> **What needs to be done**
Please set down every line of the records below exactly, without the pictures.

> **Provided entries**
┌──
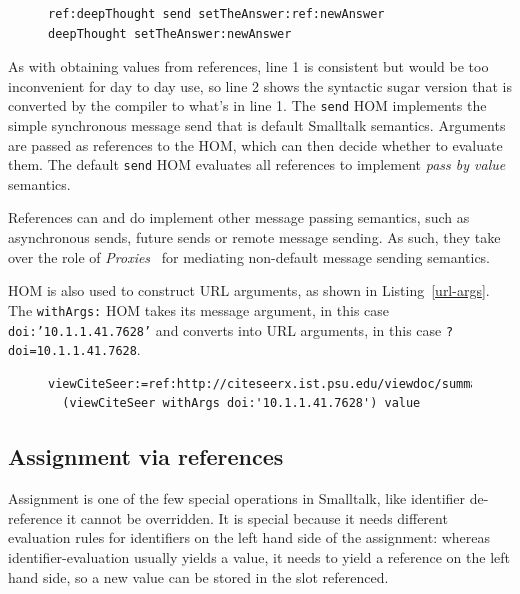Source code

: \documentclass[preprint]{sigplanconf}
\begin{document}
\begin{figure}[htbp]
\begin{lstlisting}[style=numbers,label=message-via-ref,caption=Message sending via reference and with syntactic sugar]
ref:deepThought send setTheAnswer:ref:newAnswer
deepThought setTheAnswer:newAnswer
\end{lstlisting}
\end{figure}

As with obtaining values from references, line 1 is consistent but would be too inconvenient for day to day use,
so line 2 shows the syntactic sugar version that is converted by the compiler to what's in line 1.  The {\tt send}
HOM implements the simple synchronous message send that is default Smalltalk semantics.   Arguments
are passed as references to the HOM, which can then decide whether to evaluate them.  The default {\tt send}
HOM evaluates all references to implement \emph{pass by value} semantics.

References can and do implement other message passing semantics, such as asynchronous sends, future
sends or remote message sending.  As such, they take over the role of \emph{Proxies}~\cite{VanCutsemMiller} for mediating non-default
message sending semantics.  


HOM is also used to construct URL arguments, as shown in Listing~\ref{url-args}.  The {\tt withArgs:}
HOM takes its message argument, in this case {\tt doi:'10.1.1.41.7628'} and converts into URL arguments,
in this case {\tt ?doi=10.1.1.41.7628}.

\begin{figure}[htbp]
\begin{lstlisting}[style=numbers,label=url-args,caption=URL arguments via reference and higher order message.]
  viewCiteSeer:=ref:http://citeseerx.ist.psu.edu/viewdoc/summary.
  (viewCiteSeer withArgs doi:'10.1.1.41.7628') value
\end{lstlisting}
\end{figure}


\subsection{Assignment via references}

Assignment is one of the few special operations in Smalltalk, like identifier de-reference it cannot be overridden.
It is special because it needs different evaluation rules for identifiers on the left hand side of the assignment:
whereas identifier-evaluation usually yields a value, it needs to yield a reference on the left hand side, so
a new value can be stored in the slot referenced.
\end{document}
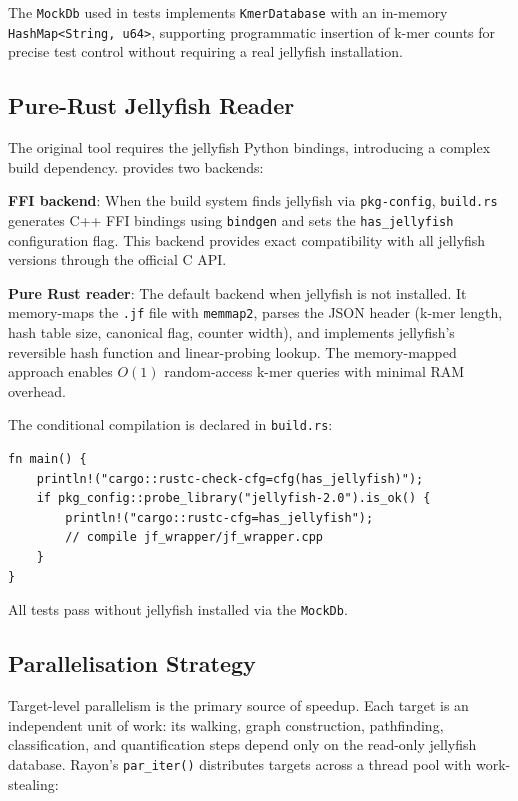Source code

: The \texttt{MockDb} used in tests implements \texttt{KmerDatabase} with an
in-memory \texttt{HashMap<String, u64>}, supporting programmatic insertion of
k-mer counts for precise test control without requiring a real jellyfish
installation.

\subsection{Pure-Rust Jellyfish Reader}
\label{sec:jf-reader}

The original \km{} tool requires the jellyfish Python bindings, introducing a
complex build dependency.  \kmerdet{} provides two backends:

\textbf{FFI backend}: When the build system finds jellyfish via \texttt{pkg-config},
\texttt{build.rs} generates C++ FFI bindings using \texttt{bindgen} and sets the
\texttt{has\_jellyfish} configuration flag.  This backend provides exact
compatibility with all jellyfish versions through the official C API.

\textbf{Pure Rust reader}: The default backend when jellyfish is not installed.
It memory-maps the \texttt{.jf} file with \texttt{memmap2}, parses the JSON
header (k-mer length, hash table size, canonical flag, counter width), and
implements jellyfish's reversible hash function and linear-probing lookup.  The
memory-mapped approach enables $O(1)$ random-access k-mer queries with minimal
RAM overhead.

The conditional compilation is declared in \texttt{build.rs}:

\begin{lstlisting}[style=rust,
  caption={Conditional jellyfish FFI in build.rs.}]
fn main() {
    println!("cargo::rustc-check-cfg=cfg(has_jellyfish)");
    if pkg_config::probe_library("jellyfish-2.0").is_ok() {
        println!("cargo::rustc-cfg=has_jellyfish");
        // compile jf_wrapper/jf_wrapper.cpp
    }
}
\end{lstlisting}

All tests pass without jellyfish installed via the \texttt{MockDb}.

\subsection{Parallelisation Strategy}
\label{sec:parallelism}

Target-level parallelism is the primary source of speedup.  Each target is an
independent unit of work: its walking, graph construction, pathfinding,
classification, and quantification steps depend only on the read-only jellyfish
database.  Rayon's \texttt{par\_iter()} distributes targets across a thread pool
with work-stealing:

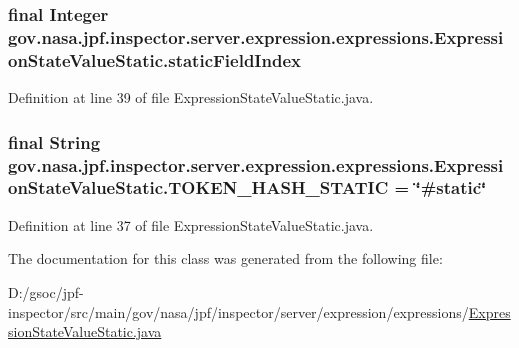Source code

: \subsubsection[{\texorpdfstring{static\+Field\+Index}{staticFieldIndex}}]{\setlength{\rightskip}{0pt plus 5cm}final Integer gov.\+nasa.\+jpf.\+inspector.\+server.\+expression.\+expressions.\+Expression\+State\+Value\+Static.\+static\+Field\+Index\hspace{0.3cm}{\ttfamily [private]}}\hypertarget{classgov_1_1nasa_1_1jpf_1_1inspector_1_1server_1_1expression_1_1expressions_1_1_expression_state_value_static_a0503b428cc99f4f62e2abcc84635dc23}{}\label{classgov_1_1nasa_1_1jpf_1_1inspector_1_1server_1_1expression_1_1expressions_1_1_expression_state_value_static_a0503b428cc99f4f62e2abcc84635dc23}


Definition at line 39 of file Expression\+State\+Value\+Static.\+java.

\subsubsection[{\texorpdfstring{T\+O\+K\+E\+N\+\_\+\+H\+A\+S\+H\+\_\+\+S\+T\+A\+T\+IC}{TOKEN_HASH_STATIC}}]{\setlength{\rightskip}{0pt plus 5cm}final String gov.\+nasa.\+jpf.\+inspector.\+server.\+expression.\+expressions.\+Expression\+State\+Value\+Static.\+T\+O\+K\+E\+N\+\_\+\+H\+A\+S\+H\+\_\+\+S\+T\+A\+T\+IC = \char`\"{}\#static\char`\"{}\hspace{0.3cm}{\ttfamily [static]}}\hypertarget{classgov_1_1nasa_1_1jpf_1_1inspector_1_1server_1_1expression_1_1expressions_1_1_expression_state_value_static_a1add80ae8df94cded1718bf8e7394a7d}{}\label{classgov_1_1nasa_1_1jpf_1_1inspector_1_1server_1_1expression_1_1expressions_1_1_expression_state_value_static_a1add80ae8df94cded1718bf8e7394a7d}


Definition at line 37 of file Expression\+State\+Value\+Static.\+java.



The documentation for this class was generated from the following file\+:\begin{DoxyCompactItemize}
\item 
D\+:/gsoc/jpf-\/inspector/src/main/gov/nasa/jpf/inspector/server/expression/expressions/\hyperlink{_expression_state_value_static_8java}{Expression\+State\+Value\+Static.\+java}\end{DoxyCompactItemize}
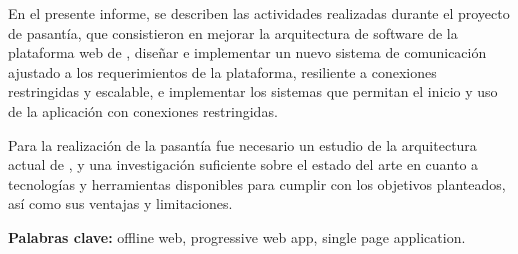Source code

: {En el presente informe, se describen las actividades realizadas durante el proyecto de pasantía, que consistieron en mejorar la arquitectura de software de la plataforma web de \business, diseñar e implementar un nuevo sistema de comunicación ajustado a los requerimientos de la plataforma, resiliente a conexiones restringidas y escalable, e implementar los sistemas que permitan el inicio y uso de la aplicación con conexiones restringidas.

Para la realización de la pasantía fue necesario un estudio de la arquitectura actual de \business, y una investigación suficiente sobre el estado del arte en cuanto a tecnologías y herramientas disponibles para cumplir con los objetivos planteados, así como sus ventajas y limitaciones.

\textbf{Palabras clave:} offline web, progressive web app, single page application.

}

\newpage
└──
> **Output of the exercise**
Source code

: \documentclass[preprint]{sigplanconf}
\begin{document}
\begin{figure}[htbp]
\begin{lstlisting}[style=numbers,label=message-via-ref,caption=Message sending via reference and with syntactic sugar]
ref:deepThought send setTheAnswer:ref:newAnswer
deepThought setTheAnswer:newAnswer
\end{lstlisting}
\end{figure}

As with obtaining values from references, line 1 is consistent but would be too inconvenient for day to day use,
so line 2 shows the syntactic sugar version that is converted by the compiler to what's in line 1.  The {\tt send}
HOM implements the simple synchronous message send that is default Smalltalk semantics.   Arguments
are passed as references to the HOM, which can then decide whether to evaluate them.  The default {\tt send}
HOM evaluates all references to implement \emph{pass by value} semantics.

References can and do implement other message passing semantics, such as asynchronous sends, future
sends or remote message sending.  As such, they take over the role of \emph{Proxies}~\cite{VanCutsemMiller} for mediating non-default
message sending semantics.  


HOM is also used to construct URL arguments, as shown in Listing~\ref{url-args}.  The {\tt withArgs:}
HOM takes its message argument, in this case {\tt doi:'10.1.1.41.7628'} and converts into URL arguments,
in this case {\tt ?doi=10.1.1.41.7628}.

\begin{figure}[htbp]
\begin{lstlisting}[style=numbers,label=url-args,caption=URL arguments via reference and higher order message.]
  viewCiteSeer:=ref:http://citeseerx.ist.psu.edu/viewdoc/summary.
  (viewCiteSeer withArgs doi:'10.1.1.41.7628') value
\end{lstlisting}
\end{figure}


\subsection{Assignment via references}

Assignment is one of the few special operations in Smalltalk, like identifier de-reference it cannot be overridden.
It is special because it needs different evaluation rules for identifiers on the left hand side of the assignment:
whereas identifier-evaluation usually yields a value, it needs to yield a reference on the left hand side, so
a new value can be stored in the slot referenced.
\end{document}
Source code

: The \texttt{MockDb} used in tests implements \texttt{KmerDatabase} with an
in-memory \texttt{HashMap<String, u64>}, supporting programmatic insertion of
k-mer counts for precise test control without requiring a real jellyfish
installation.

\subsection{Pure-Rust Jellyfish Reader}
\label{sec:jf-reader}

The original \km{} tool requires the jellyfish Python bindings, introducing a
complex build dependency.  \kmerdet{} provides two backends:

\textbf{FFI backend}: When the build system finds jellyfish via \texttt{pkg-config},
\texttt{build.rs} generates C++ FFI bindings using \texttt{bindgen} and sets the
\texttt{has\_jellyfish} configuration flag.  This backend provides exact
compatibility with all jellyfish versions through the official C API.

\textbf{Pure Rust reader}: The default backend when jellyfish is not installed.
It memory-maps the \texttt{.jf} file with \texttt{memmap2}, parses the JSON
header (k-mer length, hash table size, canonical flag, counter width), and
implements jellyfish's reversible hash function and linear-probing lookup.  The
memory-mapped approach enables $O(1)$ random-access k-mer queries with minimal
RAM overhead.

The conditional compilation is declared in \texttt{build.rs}:

\begin{lstlisting}[style=rust,
  caption={Conditional jellyfish FFI in build.rs.}]
fn main() {
    println!("cargo::rustc-check-cfg=cfg(has_jellyfish)");
    if pkg_config::probe_library("jellyfish-2.0").is_ok() {
        println!("cargo::rustc-cfg=has_jellyfish");
        // compile jf_wrapper/jf_wrapper.cpp
    }
}
\end{lstlisting}

All tests pass without jellyfish installed via the \texttt{MockDb}.

\subsection{Parallelisation Strategy}
\label{sec:parallelism}

Target-level parallelism is the primary source of speedup.  Each target is an
independent unit of work: its walking, graph construction, pathfinding,
classification, and quantification steps depend only on the read-only jellyfish
database.  Rayon's \texttt{par\_iter()} distributes targets across a thread pool
with work-stealing:

Source code

: \subsubsection[{\texorpdfstring{static\+Field\+Index}{staticFieldIndex}}]{\setlength{\rightskip}{0pt plus 5cm}final Integer gov.\+nasa.\+jpf.\+inspector.\+server.\+expression.\+expressions.\+Expression\+State\+Value\+Static.\+static\+Field\+Index\hspace{0.3cm}{\ttfamily [private]}}\hypertarget{classgov_1_1nasa_1_1jpf_1_1inspector_1_1server_1_1expression_1_1expressions_1_1_expression_state_value_static_a0503b428cc99f4f62e2abcc84635dc23}{}\label{classgov_1_1nasa_1_1jpf_1_1inspector_1_1server_1_1expression_1_1expressions_1_1_expression_state_value_static_a0503b428cc99f4f62e2abcc84635dc23}


Definition at line 39 of file Expression\+State\+Value\+Static.\+java.

\subsubsection[{\texorpdfstring{T\+O\+K\+E\+N\+\_\+\+H\+A\+S\+H\+\_\+\+S\+T\+A\+T\+IC}{TOKEN_HASH_STATIC}}]{\setlength{\rightskip}{0pt plus 5cm}final String gov.\+nasa.\+jpf.\+inspector.\+server.\+expression.\+expressions.\+Expression\+State\+Value\+Static.\+T\+O\+K\+E\+N\+\_\+\+H\+A\+S\+H\+\_\+\+S\+T\+A\+T\+IC = \char`\"{}\#static\char`\"{}\hspace{0.3cm}{\ttfamily [static]}}\hypertarget{classgov_1_1nasa_1_1jpf_1_1inspector_1_1server_1_1expression_1_1expressions_1_1_expression_state_value_static_a1add80ae8df94cded1718bf8e7394a7d}{}\label{classgov_1_1nasa_1_1jpf_1_1inspector_1_1server_1_1expression_1_1expressions_1_1_expression_state_value_static_a1add80ae8df94cded1718bf8e7394a7d}


Definition at line 37 of file Expression\+State\+Value\+Static.\+java.



The documentation for this class was generated from the following file\+:\begin{DoxyCompactItemize}
\item 
D\+:/gsoc/jpf-\/inspector/src/main/gov/nasa/jpf/inspector/server/expression/expressions/\hyperlink{_expression_state_value_static_8java}{Expression\+State\+Value\+Static.\+java}\end{DoxyCompactItemize}
Source code

: {En el presente informe, se describen las actividades realizadas durante el proyecto de pasantía, que consistieron en mejorar la arquitectura de software de la plataforma web de \business, diseñar e implementar un nuevo sistema de comunicación ajustado a los requerimientos de la plataforma, resiliente a conexiones restringidas y escalable, e implementar los sistemas que permitan el inicio y uso de la aplicación con conexiones restringidas.

Para la realización de la pasantía fue necesario un estudio de la arquitectura actual de \business, y una investigación suficiente sobre el estado del arte en cuanto a tecnologías y herramientas disponibles para cumplir con los objetivos planteados, así como sus ventajas y limitaciones.

\textbf{Palabras clave:} offline web, progressive web app, single page application.

}

\newpage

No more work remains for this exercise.